Pensó en lo que acaba de decir y sonrió a Marina, que seguía en aquella espantosa pose en el sofá. Ella también comenzó a reír y los dos se encogieron de hombros en señal de que algo había terminado, aunque Phil Needle jamás habría podido decir de qué se trataba.

—¿De verdad crees que ha sido un hecho aislado? —le preguntó su mujer.

Phil Needle desvió la mirada y se distrajo al ver su propia cara en una de las fotografías que había sobre el piano, junto a otras de su hambrienta esposa y de la pequeña ladrona que habían concebido juntos. No lograba oír si Gwen seguía llorando al final del pasillo.

—La que parece aislada es ella —dijo por fin, y se puso de pie sin su magdalena y sin su mujer.

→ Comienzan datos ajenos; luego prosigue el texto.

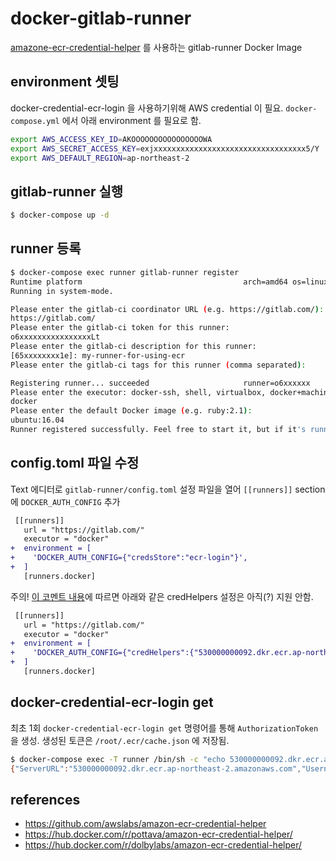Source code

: # docker-gitlab-runner
[amazone-ecr-credential-helper][amazon_ecr_credential_helper] 를 사용하는 gitlab-runner Docker Image

## environment 셋팅
docker-credential-ecr-login 을 사용하기위해 AWS credential 이 필요. `docker-compose.yml` 에서 아래 environment 를 필요로 함.

```sh
export AWS_ACCESS_KEY_ID=AKOOOOOOOOOOOOOOOOWA
export AWS_SECRET_ACCESS_KEY=exjxxxxxxxxxxxxxxxxxxxxxxxxxxxxxxxxxx5/Y
export AWS_DEFAULT_REGION=ap-northeast-2
```

## gitlab-runner 실행

```sh
$ docker-compose up -d
```

## runner 등록

```sh
$ docker-compose exec runner gitlab-runner register
Runtime platform                                    arch=amd64 os=linux pid=40 revision=7f00c780 version=11.5.1
Running in system-mode.

Please enter the gitlab-ci coordinator URL (e.g. https://gitlab.com/):
https://gitlab.com/
Please enter the gitlab-ci token for this runner:
o6xxxxxxxxxxxxxxxxLt
Please enter the gitlab-ci description for this runner:
[65xxxxxxxx1e]: my-runner-for-using-ecr
Please enter the gitlab-ci tags for this runner (comma separated):

Registering runner... succeeded                     runner=o6xxxxxx
Please enter the executor: docker-ssh, shell, virtualbox, docker+machine, docker-ssh+machine, kubernetes, docker, ssh, parallels:
docker
Please enter the default Docker image (e.g. ruby:2.1):
ubuntu:16.04
Runner registered successfully. Feel free to start it, but if it's running already the config should be automatically reloaded!
```

## config.toml 파일 수정
Text 에디터로 `gitlab-runner/config.toml` 설정 파일을 열어 `[[runners]]` section 에 `DOCKER_AUTH_CONFIG` 추가

```diff
 [[runners]]
   url = "https://gitlab.com/"
   executor = "docker"
+  environment = [
+    'DOCKER_AUTH_CONFIG={"credsStore":"ecr-login"}',
+  ]
   [runners.docker]
```

주의! [이 코멘트 내용][gitlab_comment]에 따르면 아래와 같은 credHelpers 설정은 아직(?) 지원 안함.

```diff
 [[runners]]
   url = "https://gitlab.com/"
   executor = "docker"
+  environment = [
+    'DOCKER_AUTH_CONFIG={"credHelpers":{"530000000092.dkr.ecr.ap-northeast-2.amazonaws.com":"ecr-login"}}',
+  ]
   [runners.docker]
```

## docker-credential-ecr-login get
최초 1회 `docker-credential-ecr-login get` 명령어를 통해 `AuthorizationToken` 을 생성. 생성된 토큰은 `/root/.ecr/cache.json` 에 저장됨.

```sh
$ docker-compose exec -T runner /bin/sh -c "echo 530000000092.dkr.ecr.ap-northeast-2.amazonaws.com | docker-credential-ecr-login get"
{"ServerURL":"530000000092.dkr.ecr.ap-northeast-2.amazonaws.com","Username":"AWS","Secret":"eynR5cGUiOiJEQVRBX0tFWSI......sImV4cGlyYXRpb24iOjE1NDQzODMzMzV9"}
```

## references
- https://github.com/awslabs/amazon-ecr-credential-helper
- https://hub.docker.com/r/pottava/amazon-ecr-credential-helper/
- https://hub.docker.com/r/dolbylabs/amazon-ecr-credential-helper/

[amazon_ecr_credential_helper]: https://github.com/awslabs/amazon-ecr-credential-helper
[gitlab_comment]: https://gitlab.com/gitlab-org/gitlab-runner/issues/1583#note_93170156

Cruzó la cocina, pasó de largo frente al despacho y el cuarto en el que Marina pintaba y caminó más despacio hacia la puerta del baño. Lo hizo de puntillas sobre la moqueta, pero aun así no logró oír nada cuando se detuvo frente a la puerta. Podría haber golpeado o haberla abierto sin más y haber intentado abrazar a su hija en aquel pequeño cuarto de baño para que se sintiera mejor. Seguro que estaba llorando con la cara hundida en las toallas húmedas. Podría haber acomodado, una vez más, su mechón de pelo detrás de la oreja, pero lo que tenía que hacer era decidir un castigo. Iba a estar castigada y, seguramente, le odiaría por ello. De manera que Phil Needle se alejó y se detuvo un minuto frente a la puerta del despacho mirando la proyección del falso árbol que se movía detrás de la falsa ventana y luego el escritorio en el que estaba la última de las invitaciones. Del otro lado de aquella pared estaba Gwen, furiosa y con furiosas palabras escritas en la mano, aunque por supuesto Phil Needle no sabía, no podía saber, la violencia que asomaba por el horizonte, la sangre que se iba a derramar y el daño que iban a sufrir algunos ciudadanos. Aun así, si se lo hubieran dicho en ese momento, tal vez no se hubiera sorprendido. Lo que sentía es que todo aquello lo había pillado por sorpresa. Se había apresurado para llegar casa y hacerse cargo de la urgencia del problema pero luego no había logrado aportar nada útil, lo único que se le había ocurrido era comprar magdalenas. No había dicho nada. Había arruinado el régimen de su mujer. Estaba solo en la habitación hundiéndose en el viejo sofá con la mirada fija en una ventana irreal. No era más que un marinero de agua dulce, no era un hombre de mar ni siquiera en su propia casa, y su hija, su niña, estaba echando humo en la habitación de al lado, trastornada, a la deriva y castigada sin salir.

 

 

 

 

1 En Estados Unidos el Día los Caídos se celebra el último lunes de mayo y el Día de la Independencia, el 4 de julio. (N. de los T.)